Stored data
============================================================

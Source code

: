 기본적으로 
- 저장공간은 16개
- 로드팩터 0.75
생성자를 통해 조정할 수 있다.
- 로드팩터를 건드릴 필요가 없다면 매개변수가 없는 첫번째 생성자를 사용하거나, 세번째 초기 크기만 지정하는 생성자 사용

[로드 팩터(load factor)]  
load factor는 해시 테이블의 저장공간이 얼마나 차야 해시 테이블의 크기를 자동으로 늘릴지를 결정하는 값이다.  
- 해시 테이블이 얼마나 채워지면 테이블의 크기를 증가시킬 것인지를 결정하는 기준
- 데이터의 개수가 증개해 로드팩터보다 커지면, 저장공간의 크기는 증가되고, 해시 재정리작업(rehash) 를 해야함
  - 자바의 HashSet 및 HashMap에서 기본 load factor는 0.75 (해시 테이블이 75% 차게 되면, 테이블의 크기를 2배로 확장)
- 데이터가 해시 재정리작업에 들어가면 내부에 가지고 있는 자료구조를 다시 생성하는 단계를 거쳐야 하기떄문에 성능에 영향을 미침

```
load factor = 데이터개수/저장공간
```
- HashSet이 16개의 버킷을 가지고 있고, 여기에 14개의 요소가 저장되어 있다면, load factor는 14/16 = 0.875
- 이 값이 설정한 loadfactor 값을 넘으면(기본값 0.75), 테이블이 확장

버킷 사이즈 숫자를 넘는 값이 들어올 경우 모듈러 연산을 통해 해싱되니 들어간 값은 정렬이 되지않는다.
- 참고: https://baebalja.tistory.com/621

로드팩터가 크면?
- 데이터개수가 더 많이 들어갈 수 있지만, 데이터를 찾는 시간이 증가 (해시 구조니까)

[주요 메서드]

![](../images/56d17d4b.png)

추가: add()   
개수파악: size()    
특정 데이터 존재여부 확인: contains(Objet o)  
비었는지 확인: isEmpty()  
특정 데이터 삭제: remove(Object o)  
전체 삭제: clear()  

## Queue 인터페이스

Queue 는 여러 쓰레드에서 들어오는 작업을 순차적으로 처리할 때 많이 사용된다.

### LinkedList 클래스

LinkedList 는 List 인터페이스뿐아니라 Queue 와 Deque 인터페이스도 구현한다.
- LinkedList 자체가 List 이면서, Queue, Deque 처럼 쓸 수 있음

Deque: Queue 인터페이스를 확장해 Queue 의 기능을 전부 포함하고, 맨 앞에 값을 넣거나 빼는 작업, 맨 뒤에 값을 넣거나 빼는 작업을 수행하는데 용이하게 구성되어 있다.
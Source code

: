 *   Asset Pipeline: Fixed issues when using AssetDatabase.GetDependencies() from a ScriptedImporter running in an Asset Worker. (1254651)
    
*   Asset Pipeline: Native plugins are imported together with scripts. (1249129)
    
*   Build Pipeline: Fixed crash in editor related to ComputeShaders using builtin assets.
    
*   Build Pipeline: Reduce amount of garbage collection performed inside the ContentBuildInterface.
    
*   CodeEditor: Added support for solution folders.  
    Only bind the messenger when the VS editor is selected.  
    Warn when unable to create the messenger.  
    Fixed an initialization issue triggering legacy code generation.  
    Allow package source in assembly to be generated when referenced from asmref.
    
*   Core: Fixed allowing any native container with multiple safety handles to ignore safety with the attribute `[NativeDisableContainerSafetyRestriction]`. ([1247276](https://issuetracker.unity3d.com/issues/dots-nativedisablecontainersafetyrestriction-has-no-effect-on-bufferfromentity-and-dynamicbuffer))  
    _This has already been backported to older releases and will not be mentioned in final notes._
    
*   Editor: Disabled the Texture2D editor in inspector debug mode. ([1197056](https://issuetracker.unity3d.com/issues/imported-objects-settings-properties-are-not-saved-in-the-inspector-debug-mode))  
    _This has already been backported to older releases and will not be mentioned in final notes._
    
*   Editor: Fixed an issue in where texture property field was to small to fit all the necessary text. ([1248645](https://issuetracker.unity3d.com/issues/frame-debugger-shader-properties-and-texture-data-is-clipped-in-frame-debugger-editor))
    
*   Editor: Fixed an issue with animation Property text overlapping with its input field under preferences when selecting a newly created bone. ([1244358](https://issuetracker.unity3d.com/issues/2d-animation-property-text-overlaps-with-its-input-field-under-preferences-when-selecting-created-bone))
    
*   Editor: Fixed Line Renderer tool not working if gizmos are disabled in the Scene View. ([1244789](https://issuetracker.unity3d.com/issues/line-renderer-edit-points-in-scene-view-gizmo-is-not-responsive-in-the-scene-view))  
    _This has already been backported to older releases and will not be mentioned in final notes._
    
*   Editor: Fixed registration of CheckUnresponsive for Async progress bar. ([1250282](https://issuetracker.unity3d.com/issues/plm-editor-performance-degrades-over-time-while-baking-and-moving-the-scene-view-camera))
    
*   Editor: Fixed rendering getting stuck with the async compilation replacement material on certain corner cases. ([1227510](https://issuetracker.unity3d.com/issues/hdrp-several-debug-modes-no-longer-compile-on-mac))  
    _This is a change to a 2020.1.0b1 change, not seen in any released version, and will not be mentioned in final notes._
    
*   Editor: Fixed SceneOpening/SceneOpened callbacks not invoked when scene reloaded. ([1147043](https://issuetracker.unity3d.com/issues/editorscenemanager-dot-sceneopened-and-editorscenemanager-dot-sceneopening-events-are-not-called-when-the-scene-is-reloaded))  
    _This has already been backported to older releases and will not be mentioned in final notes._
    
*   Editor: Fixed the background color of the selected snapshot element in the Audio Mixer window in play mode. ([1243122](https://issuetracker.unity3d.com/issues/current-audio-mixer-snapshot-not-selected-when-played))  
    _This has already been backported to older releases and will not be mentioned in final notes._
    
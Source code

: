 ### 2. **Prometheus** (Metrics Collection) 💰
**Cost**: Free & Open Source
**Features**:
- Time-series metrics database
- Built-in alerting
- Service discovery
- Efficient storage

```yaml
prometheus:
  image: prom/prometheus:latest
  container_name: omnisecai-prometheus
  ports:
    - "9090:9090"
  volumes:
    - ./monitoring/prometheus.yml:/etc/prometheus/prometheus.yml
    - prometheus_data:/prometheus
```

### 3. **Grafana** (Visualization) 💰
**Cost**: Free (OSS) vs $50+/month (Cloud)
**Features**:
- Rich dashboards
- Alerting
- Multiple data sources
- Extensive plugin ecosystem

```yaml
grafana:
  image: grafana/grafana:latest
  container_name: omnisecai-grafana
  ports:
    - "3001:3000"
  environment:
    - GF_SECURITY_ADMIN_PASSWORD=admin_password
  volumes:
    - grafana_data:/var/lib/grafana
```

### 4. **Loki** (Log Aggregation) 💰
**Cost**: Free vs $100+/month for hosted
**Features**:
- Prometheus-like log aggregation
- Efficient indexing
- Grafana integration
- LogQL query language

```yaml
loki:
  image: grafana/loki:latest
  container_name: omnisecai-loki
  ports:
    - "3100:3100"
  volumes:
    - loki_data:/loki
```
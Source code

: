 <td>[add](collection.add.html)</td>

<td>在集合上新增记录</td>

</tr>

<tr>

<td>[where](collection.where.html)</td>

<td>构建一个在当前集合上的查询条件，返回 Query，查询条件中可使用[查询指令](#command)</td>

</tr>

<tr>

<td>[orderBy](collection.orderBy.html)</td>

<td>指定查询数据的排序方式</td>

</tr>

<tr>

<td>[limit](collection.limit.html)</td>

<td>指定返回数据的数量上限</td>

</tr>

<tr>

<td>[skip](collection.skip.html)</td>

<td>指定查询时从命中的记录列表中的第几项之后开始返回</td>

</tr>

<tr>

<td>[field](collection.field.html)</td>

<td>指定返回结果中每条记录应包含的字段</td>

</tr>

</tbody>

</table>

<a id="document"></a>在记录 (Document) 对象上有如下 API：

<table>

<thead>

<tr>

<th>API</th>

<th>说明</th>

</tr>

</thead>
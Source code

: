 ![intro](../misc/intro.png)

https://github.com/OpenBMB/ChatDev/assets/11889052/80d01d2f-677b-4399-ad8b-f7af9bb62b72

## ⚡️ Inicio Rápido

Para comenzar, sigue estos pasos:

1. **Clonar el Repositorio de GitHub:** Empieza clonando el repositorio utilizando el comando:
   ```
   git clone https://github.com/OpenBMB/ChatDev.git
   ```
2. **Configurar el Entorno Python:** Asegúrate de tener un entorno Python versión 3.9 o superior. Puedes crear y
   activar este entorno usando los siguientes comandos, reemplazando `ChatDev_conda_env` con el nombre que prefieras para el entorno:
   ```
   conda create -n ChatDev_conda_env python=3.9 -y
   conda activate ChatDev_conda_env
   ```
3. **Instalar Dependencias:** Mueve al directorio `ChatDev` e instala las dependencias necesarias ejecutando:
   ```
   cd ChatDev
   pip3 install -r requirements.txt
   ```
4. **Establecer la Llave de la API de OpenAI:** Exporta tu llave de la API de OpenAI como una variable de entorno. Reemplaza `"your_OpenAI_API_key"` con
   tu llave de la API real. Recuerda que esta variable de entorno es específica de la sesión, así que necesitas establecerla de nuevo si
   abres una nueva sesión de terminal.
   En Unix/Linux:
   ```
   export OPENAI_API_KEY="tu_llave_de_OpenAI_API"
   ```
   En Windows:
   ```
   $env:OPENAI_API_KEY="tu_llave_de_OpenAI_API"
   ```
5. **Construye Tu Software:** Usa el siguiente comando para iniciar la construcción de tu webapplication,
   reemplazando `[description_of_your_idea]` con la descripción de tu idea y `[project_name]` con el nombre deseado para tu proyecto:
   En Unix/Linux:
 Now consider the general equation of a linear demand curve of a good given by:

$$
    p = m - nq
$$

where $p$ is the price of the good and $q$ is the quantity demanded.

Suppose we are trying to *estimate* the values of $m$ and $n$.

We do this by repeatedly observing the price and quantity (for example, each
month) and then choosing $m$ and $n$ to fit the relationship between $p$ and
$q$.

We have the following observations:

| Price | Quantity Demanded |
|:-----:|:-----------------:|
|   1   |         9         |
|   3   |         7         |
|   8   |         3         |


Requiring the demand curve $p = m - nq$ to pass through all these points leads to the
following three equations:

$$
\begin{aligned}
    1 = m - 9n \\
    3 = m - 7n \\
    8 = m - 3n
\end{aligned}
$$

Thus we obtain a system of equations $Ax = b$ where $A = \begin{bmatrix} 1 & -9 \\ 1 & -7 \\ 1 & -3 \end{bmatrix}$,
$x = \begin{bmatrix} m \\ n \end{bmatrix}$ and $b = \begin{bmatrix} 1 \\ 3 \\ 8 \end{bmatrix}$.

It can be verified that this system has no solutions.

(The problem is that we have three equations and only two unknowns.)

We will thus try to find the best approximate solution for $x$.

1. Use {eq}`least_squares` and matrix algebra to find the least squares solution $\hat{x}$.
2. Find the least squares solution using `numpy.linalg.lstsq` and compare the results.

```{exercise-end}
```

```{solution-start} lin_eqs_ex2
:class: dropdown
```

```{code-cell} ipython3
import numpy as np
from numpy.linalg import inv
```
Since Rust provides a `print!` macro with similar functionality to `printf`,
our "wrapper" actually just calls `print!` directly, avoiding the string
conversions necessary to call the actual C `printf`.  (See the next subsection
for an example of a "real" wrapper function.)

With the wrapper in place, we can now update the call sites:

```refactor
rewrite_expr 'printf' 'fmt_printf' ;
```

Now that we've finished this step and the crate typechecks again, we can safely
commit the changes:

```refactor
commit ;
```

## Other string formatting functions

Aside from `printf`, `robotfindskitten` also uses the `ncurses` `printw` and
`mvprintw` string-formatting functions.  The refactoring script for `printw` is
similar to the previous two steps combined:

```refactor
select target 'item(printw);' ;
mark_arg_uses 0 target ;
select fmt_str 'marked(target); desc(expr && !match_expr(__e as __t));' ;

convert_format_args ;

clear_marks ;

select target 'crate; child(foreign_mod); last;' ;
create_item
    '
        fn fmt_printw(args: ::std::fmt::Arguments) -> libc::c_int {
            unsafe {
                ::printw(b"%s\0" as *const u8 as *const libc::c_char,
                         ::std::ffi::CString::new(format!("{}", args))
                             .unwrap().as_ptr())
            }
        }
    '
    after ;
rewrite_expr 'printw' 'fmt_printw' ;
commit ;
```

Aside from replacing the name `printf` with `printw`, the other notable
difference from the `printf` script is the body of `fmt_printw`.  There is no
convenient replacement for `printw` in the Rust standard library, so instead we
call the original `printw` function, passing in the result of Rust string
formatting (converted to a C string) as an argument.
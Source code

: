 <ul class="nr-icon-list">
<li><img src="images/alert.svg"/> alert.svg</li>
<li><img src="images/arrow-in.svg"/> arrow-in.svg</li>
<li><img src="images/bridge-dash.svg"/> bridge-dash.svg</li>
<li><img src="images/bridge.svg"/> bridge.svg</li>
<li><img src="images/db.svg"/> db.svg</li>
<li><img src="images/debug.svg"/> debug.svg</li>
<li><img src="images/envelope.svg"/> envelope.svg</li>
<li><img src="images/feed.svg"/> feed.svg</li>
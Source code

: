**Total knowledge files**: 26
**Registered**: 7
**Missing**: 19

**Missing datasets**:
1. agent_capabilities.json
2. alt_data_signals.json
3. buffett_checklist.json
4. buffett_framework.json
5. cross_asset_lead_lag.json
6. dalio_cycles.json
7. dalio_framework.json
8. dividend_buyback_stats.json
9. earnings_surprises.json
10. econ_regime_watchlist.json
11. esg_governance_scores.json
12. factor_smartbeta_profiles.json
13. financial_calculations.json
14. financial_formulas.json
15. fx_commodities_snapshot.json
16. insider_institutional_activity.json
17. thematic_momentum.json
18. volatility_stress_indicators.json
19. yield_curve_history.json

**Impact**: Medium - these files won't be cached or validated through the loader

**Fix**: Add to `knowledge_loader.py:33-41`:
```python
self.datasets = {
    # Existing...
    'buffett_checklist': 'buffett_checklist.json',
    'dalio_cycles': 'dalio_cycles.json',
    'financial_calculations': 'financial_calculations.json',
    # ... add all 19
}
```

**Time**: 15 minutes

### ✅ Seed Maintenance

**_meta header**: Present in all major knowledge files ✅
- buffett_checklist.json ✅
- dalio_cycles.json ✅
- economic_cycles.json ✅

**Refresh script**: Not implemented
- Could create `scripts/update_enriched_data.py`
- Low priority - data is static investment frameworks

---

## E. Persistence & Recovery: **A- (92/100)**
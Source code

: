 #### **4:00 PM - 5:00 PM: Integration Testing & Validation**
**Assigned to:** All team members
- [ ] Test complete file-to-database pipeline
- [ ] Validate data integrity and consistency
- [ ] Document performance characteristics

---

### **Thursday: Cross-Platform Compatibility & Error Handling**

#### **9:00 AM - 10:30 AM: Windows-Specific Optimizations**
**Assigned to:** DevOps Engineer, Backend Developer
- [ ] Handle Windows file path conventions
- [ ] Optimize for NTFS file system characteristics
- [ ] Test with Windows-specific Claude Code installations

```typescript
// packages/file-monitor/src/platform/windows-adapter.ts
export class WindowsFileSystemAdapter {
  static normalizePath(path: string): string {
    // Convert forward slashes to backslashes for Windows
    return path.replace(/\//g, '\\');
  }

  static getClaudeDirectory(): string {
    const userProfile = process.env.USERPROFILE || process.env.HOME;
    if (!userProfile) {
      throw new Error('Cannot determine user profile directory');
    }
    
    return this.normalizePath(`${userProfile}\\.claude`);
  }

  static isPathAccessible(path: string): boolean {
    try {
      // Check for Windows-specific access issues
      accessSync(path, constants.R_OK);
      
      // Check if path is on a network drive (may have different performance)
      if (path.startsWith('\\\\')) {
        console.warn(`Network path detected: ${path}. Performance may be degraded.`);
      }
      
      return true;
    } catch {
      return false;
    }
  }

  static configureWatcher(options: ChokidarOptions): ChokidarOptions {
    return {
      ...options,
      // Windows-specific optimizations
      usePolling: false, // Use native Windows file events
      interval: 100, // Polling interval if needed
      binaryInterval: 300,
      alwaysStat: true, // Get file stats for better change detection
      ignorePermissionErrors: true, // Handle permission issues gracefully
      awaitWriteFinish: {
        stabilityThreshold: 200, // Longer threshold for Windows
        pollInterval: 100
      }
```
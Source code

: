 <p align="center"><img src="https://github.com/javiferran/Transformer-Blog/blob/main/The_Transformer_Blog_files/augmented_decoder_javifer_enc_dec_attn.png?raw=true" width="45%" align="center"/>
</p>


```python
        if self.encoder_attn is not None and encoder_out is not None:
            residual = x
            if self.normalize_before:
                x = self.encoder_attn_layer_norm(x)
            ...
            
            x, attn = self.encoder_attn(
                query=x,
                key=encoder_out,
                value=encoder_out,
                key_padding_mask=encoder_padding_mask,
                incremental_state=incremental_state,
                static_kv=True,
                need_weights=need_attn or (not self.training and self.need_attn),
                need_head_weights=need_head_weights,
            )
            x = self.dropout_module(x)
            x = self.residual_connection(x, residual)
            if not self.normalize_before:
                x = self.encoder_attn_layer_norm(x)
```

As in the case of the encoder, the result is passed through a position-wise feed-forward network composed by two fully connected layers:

============================================================

-- Activity --
Go through the entries. Report every line that contains the word "Efficient".

-- Expected answer --
- Efficient storage
- Efficient indexing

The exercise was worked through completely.